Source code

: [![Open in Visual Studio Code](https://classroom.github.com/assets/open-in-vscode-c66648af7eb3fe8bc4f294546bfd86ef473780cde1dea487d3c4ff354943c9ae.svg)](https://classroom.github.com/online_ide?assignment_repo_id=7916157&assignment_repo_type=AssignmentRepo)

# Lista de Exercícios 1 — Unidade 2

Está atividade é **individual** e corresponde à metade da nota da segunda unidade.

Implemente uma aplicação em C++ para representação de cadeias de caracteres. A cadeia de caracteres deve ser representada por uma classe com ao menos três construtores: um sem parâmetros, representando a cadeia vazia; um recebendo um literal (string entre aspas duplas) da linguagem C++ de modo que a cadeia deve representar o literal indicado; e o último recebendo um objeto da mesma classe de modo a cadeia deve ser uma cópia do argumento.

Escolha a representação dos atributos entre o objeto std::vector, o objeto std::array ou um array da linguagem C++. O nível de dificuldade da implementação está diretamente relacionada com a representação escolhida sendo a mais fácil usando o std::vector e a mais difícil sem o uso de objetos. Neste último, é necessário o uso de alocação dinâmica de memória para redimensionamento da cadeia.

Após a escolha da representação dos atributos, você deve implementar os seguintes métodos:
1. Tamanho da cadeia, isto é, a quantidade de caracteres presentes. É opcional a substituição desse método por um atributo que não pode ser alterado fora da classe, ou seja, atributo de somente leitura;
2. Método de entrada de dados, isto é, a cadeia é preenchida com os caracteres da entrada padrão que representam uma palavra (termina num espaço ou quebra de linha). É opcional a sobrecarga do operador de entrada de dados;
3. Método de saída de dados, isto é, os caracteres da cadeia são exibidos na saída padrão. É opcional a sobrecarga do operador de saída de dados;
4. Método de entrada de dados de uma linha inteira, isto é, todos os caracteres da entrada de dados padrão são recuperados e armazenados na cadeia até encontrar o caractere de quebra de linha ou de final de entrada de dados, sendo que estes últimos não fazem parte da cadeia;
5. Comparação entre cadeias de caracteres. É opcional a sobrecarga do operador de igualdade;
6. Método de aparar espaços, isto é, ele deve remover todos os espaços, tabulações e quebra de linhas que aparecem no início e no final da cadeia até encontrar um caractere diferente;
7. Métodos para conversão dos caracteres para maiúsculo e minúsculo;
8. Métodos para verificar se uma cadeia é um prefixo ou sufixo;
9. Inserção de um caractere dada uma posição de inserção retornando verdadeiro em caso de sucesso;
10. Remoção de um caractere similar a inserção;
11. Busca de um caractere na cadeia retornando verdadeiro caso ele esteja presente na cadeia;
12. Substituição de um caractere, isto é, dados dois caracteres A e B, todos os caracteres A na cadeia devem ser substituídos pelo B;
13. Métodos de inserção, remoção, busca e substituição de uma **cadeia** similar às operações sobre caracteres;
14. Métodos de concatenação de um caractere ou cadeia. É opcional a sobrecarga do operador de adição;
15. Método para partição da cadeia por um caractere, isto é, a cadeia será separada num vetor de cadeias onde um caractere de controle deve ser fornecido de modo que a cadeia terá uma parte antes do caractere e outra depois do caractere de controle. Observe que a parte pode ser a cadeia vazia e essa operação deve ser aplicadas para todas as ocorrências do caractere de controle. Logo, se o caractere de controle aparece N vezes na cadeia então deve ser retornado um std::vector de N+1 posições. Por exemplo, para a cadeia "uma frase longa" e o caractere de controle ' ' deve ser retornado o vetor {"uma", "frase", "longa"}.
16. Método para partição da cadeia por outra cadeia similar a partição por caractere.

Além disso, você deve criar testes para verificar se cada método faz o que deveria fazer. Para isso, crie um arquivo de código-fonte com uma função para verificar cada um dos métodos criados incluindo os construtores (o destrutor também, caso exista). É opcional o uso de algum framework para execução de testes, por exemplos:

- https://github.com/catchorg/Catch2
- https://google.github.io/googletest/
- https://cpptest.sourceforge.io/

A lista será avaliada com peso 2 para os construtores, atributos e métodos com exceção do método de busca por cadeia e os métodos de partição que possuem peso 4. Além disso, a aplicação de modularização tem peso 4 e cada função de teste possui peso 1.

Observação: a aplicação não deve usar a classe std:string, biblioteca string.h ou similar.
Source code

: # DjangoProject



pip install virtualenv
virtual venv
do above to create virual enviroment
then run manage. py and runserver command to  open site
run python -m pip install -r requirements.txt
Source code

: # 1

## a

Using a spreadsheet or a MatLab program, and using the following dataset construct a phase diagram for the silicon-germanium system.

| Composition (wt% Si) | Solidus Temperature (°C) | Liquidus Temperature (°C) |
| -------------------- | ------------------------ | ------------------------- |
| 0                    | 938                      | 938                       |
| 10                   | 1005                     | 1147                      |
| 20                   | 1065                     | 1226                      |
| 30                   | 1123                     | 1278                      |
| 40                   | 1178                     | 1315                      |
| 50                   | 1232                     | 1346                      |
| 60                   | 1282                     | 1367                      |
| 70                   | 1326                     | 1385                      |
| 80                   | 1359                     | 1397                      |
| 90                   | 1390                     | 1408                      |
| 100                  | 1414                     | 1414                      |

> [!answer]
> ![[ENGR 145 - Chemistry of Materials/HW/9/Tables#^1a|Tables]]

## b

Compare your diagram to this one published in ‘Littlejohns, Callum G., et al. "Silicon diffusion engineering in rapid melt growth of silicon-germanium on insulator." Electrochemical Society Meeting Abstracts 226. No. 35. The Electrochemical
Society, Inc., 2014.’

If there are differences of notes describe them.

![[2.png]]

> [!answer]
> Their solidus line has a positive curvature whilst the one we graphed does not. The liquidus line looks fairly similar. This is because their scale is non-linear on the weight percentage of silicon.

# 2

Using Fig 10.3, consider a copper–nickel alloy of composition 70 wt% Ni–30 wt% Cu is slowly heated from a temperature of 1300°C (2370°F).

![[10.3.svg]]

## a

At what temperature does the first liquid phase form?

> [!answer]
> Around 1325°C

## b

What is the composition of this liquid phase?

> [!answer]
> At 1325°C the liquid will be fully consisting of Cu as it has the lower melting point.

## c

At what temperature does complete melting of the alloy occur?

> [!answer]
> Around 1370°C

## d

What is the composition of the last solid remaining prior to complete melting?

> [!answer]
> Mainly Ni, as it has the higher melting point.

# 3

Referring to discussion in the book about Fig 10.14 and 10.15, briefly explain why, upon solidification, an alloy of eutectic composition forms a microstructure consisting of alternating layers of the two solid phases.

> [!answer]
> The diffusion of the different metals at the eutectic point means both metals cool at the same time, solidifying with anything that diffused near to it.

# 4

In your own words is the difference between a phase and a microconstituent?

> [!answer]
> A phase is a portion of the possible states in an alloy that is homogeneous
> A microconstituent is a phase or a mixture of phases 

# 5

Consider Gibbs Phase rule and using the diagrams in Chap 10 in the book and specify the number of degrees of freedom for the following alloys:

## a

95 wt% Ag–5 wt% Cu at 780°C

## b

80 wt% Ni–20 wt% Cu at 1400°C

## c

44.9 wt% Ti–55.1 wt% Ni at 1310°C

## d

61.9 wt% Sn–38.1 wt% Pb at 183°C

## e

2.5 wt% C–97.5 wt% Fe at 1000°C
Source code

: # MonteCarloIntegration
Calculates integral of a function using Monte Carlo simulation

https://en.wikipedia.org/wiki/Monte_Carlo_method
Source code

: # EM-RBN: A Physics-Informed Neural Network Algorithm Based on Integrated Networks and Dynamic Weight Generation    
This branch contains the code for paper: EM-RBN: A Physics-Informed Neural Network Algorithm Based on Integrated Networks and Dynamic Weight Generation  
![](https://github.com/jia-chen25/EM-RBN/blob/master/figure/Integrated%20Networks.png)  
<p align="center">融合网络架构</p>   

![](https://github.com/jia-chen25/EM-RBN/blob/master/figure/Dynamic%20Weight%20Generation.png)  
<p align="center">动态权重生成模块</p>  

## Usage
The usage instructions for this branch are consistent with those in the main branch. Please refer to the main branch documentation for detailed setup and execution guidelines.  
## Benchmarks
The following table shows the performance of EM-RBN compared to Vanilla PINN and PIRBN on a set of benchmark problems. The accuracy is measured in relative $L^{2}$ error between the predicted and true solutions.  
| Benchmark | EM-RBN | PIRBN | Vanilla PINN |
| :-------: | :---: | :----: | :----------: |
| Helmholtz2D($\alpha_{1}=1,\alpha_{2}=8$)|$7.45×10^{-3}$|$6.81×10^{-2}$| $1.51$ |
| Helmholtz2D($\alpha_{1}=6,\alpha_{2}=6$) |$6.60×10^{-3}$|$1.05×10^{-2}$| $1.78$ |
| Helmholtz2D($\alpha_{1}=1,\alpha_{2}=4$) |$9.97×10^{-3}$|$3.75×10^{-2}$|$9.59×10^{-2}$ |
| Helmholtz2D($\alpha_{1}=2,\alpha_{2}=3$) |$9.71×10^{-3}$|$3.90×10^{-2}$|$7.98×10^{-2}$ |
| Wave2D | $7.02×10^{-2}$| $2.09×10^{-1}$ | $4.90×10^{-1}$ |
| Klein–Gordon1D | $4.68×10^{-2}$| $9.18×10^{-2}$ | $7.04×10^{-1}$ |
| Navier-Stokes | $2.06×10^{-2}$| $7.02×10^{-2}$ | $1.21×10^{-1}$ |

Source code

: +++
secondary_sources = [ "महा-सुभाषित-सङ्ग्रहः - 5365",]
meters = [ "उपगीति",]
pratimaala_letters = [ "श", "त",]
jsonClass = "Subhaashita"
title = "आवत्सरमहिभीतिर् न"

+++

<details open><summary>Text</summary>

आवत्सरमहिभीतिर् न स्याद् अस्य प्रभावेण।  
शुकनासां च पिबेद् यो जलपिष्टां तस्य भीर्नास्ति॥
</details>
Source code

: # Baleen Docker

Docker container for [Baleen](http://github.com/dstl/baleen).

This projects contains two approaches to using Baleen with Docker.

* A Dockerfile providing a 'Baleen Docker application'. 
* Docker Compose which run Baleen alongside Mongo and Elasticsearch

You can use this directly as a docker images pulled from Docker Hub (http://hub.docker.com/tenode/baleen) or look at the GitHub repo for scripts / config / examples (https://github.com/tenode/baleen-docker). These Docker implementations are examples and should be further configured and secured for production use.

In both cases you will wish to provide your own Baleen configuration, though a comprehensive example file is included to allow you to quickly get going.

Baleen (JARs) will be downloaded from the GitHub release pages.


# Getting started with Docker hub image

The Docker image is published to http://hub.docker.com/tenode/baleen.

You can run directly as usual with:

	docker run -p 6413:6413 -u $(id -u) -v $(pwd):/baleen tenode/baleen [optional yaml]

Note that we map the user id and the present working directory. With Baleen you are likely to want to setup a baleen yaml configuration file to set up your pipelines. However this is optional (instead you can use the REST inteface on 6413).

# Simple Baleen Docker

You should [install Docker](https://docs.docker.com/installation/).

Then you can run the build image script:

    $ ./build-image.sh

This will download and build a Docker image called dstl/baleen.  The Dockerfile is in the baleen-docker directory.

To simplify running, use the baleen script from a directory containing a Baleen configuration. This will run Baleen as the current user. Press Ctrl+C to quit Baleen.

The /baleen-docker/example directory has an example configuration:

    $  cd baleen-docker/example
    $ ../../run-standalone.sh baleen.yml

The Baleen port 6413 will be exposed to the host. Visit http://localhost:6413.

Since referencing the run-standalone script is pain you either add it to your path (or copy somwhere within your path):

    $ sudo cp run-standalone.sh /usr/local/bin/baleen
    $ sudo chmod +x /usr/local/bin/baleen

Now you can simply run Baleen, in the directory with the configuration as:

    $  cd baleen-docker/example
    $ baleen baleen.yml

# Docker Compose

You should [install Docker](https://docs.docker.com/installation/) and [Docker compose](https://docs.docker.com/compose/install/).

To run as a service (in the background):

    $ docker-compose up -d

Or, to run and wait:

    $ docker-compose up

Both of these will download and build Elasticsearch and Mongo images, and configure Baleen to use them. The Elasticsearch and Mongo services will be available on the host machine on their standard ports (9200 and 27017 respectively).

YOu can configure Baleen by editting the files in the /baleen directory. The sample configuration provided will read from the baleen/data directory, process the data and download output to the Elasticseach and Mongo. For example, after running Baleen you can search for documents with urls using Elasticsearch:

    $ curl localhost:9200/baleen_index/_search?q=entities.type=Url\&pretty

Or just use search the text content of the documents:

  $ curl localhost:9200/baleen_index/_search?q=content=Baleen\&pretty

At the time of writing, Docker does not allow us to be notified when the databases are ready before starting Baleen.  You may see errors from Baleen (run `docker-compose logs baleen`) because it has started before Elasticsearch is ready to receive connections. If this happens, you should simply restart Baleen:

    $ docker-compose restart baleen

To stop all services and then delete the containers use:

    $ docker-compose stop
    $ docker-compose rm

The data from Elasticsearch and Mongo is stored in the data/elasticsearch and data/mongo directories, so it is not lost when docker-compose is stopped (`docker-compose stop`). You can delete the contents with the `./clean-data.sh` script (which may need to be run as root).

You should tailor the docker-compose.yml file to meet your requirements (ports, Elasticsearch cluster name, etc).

## What is required
Your task is to reproduce, exactly and exclusively, the lines from the one holding "To stop all" through the final line of the listing.

## Task output
To stop all services and then delete the containers use:

    $ docker-compose stop
    $ docker-compose rm

The data from Elasticsearch and Mongo is stored in the data/elasticsearch and data/mongo directories, so it is not lost when docker-compose is stopped (`docker-compose stop`). You can delete the contents with the `./clean-data.sh` script (which may need to be run as root).

You should tailor the docker-compose.yml file to meet your requirements (ports, Elasticsearch cluster name, etc).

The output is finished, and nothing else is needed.